Earlier I had written something as a comment on a blog that belonged another person in regards to a question that asked if someone who knew Mandarin could communicate to someone who knew only Cantonese. The responses were quite misleading and some were semi-flawed so I decided to clear things up, although it went a bit too in depth. I wanted this to be given to people who don’t understand the differences between the languages to know so I decided to reproduce it here for your benefit. There’s more than just those differences they stated. I will use only Traditional script just for simplicity. (Cantonese and Mandarin can be written in both contrary to what others said in the comments)
Yes that’s true, but there’s also more to that. First thing:
In written Chinese, there’s two kinds: Classical Chinese, and Standard Chinese.
Classical Chinese (古文 or 文言文) is self explanatory.
Standard Chinese (白話文 also known as Vernacular) is based on Mandarin and is essentially just about the same as Mandarin speech. I think this is the part where people begin to get confused.
Now, stay with me on this one. Written Mandarin is essentially the same as Written Standard Chinese. Written Cantonese is almost completely different from written Mandarin (because Cantonese is essentially a different language; there is research that says that the difference between Cantonese and Mandarin is way different than that between English and French, but we’ll get into that some other time).

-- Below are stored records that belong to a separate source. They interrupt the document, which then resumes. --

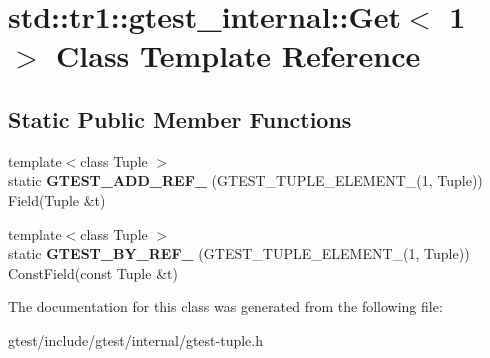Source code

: \hypertarget{classstd_1_1tr1_1_1gtest__internal_1_1Get_3_011_01_4}{}\section{std\+:\+:tr1\+:\+:gtest\+\_\+internal\+:\+:Get$<$ 1 $>$ Class Template Reference}
\label{classstd_1_1tr1_1_1gtest__internal_1_1Get_3_011_01_4}
\subsection*{Static Public Member Functions}
\begin{DoxyCompactItemize}
\item 
\mbox{\label{classstd_1_1tr1_1_1gtest__internal_1_1Get_3_011_01_4_a52b2f5d2bc283d76a3e8dede84dba154}} 
{\footnotesize template$<$class Tuple $>$ }\\static {\bfseries G\+T\+E\+S\+T\+\_\+\+A\+D\+D\+\_\+\+R\+E\+F\+\_\+} (G\+T\+E\+S\+T\+\_\+\+T\+U\+P\+L\+E\+\_\+\+E\+L\+E\+M\+E\+N\+T\+\_\+(1, Tuple)) Field(Tuple \&t)
\item 
\mbox{\label{classstd_1_1tr1_1_1gtest__internal_1_1Get_3_011_01_4_a481a2bf839c758408d46a1d0d41ff8f4}} 
{\footnotesize template$<$class Tuple $>$ }\\static {\bfseries G\+T\+E\+S\+T\+\_\+\+B\+Y\+\_\+\+R\+E\+F\+\_\+} (G\+T\+E\+S\+T\+\_\+\+T\+U\+P\+L\+E\+\_\+\+E\+L\+E\+M\+E\+N\+T\+\_\+(1, Tuple)) Const\+Field(const Tuple \&t)
\end{DoxyCompactItemize}


The documentation for this class was generated from the following file\+:\begin{DoxyCompactItemize}
\item 
gtest/include/gtest/internal/gtest-\/tuple.\+h\end{DoxyCompactItemize}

Now, why did the above people say Cantonese speakers would still understand? You have to understand that Semi-Standard Written Cantonese is a very recent thing. In ancient times, Cantonese written down was very informal. In the past, people wrote ONLY in Classical Chinese (古文) because only the elite and educated could know how to write, so there was no need for vernacular to be made or standardized.
In 1911 after the Xinhai Revolution (辛亥革命) that toppled the Chinese Empire, there was no need for Classical because the commoners don’t understand it so they made a standardized written script called Standard Chinese which was based off Mandarin. Because of this, everyone who could read can read Written Mandarin but not necessarily speak or understand it (I know, kind of trippy). Written Cantonese developed mainly be translators and furthered through Hong Kong being a British Colony.
Furthermore, with the advent of the People’s Republic of China, all citizens were made to learn Mandarin so the Cantonese speakers know Mandarin (or at least they should).
Thus in short, this is how it goes:
Mandarin speakers can read Written Chinese (Mandarin)but not Written Cantonese.
Mandarin speakers can only understand Spoken Mandarin but not Spoken Cantonese.
Cantonese speakers can read Written Chinese (Mandarin) and Written Cantonese
Cantonese speakers can understand Spoken Mandarin and Spoken Cantonese.
Now as for the grammar and structure of the words, the example you gave is poor to demonstrate that so I’ll show some other ones (you’ll see why).
—- In Mandarin, there’s essentially no conjugation of verbs. —-
If you wanna say: “I go to the supermarket” it’s “我去超級市場”
To say “I went to the supermarket” you have to essentially add some adverb in the sense of time to it.
You essentially have to say: “Yesterday, I went to the supermarket” which would become “昨天我去超級市場”
Notice there’s no indication of change in tense to the verb 去.
Now if we switch to Cantonese, there IS conjugation, let’s look at the examples again.
“I go to the supermarket” becomes “我去超級市場”
“I went to the supermarket” becomes “我去咗超級市場”
“I had went to the supermarket” becomes “我去過超級市場”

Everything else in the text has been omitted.